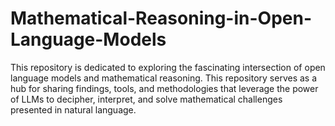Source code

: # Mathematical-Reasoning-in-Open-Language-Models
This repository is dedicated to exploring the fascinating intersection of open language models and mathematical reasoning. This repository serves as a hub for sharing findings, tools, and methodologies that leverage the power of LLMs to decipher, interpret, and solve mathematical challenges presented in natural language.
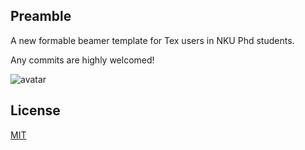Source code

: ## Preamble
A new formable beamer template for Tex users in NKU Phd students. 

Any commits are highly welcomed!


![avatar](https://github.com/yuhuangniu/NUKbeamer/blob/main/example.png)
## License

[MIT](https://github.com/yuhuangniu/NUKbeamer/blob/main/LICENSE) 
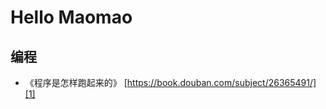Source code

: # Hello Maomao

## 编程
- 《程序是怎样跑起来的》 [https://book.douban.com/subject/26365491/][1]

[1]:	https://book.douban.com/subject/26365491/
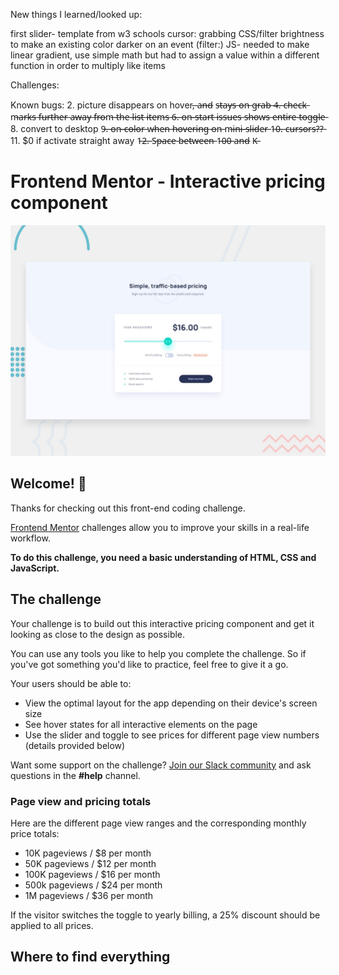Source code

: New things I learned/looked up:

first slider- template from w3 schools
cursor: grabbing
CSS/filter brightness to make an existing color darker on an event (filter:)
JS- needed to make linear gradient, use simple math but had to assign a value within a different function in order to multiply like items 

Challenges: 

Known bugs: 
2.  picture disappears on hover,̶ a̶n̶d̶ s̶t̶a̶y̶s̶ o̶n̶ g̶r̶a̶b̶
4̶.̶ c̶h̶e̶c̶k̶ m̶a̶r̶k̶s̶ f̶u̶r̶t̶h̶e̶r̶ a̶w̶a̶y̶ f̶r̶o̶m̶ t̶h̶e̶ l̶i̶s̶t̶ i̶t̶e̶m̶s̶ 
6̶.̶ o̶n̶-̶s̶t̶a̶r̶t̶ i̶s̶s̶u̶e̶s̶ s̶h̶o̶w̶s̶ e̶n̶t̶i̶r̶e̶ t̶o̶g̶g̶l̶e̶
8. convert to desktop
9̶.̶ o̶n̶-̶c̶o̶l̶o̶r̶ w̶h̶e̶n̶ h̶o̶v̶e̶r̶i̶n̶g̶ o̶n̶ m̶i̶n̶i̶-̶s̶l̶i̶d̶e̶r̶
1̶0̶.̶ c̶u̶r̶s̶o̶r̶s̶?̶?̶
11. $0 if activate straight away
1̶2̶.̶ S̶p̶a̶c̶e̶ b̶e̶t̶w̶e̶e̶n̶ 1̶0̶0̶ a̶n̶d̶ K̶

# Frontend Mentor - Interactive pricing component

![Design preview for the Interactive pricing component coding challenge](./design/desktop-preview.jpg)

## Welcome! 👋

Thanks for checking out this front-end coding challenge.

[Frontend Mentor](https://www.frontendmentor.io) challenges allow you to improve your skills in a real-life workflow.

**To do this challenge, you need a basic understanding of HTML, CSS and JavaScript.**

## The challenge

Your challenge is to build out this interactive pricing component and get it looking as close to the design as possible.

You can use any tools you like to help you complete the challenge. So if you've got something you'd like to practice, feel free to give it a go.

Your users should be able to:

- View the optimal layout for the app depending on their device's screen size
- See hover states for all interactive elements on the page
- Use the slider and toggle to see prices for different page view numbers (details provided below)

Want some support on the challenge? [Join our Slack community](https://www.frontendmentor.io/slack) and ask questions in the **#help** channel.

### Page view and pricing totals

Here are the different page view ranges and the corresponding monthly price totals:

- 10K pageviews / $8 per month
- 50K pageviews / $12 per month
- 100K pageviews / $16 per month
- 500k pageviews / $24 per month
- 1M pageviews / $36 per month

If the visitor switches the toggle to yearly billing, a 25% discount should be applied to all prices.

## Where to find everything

::::

--- Requirement ---
All lines of the data above that include the word "main" must be shown.

--- Expected output ---
![avatar](https://github.com/yuhuangniu/NUKbeamer/blob/main/example.png)
[MIT](https://github.com/yuhuangniu/NUKbeamer/blob/main/LICENSE) 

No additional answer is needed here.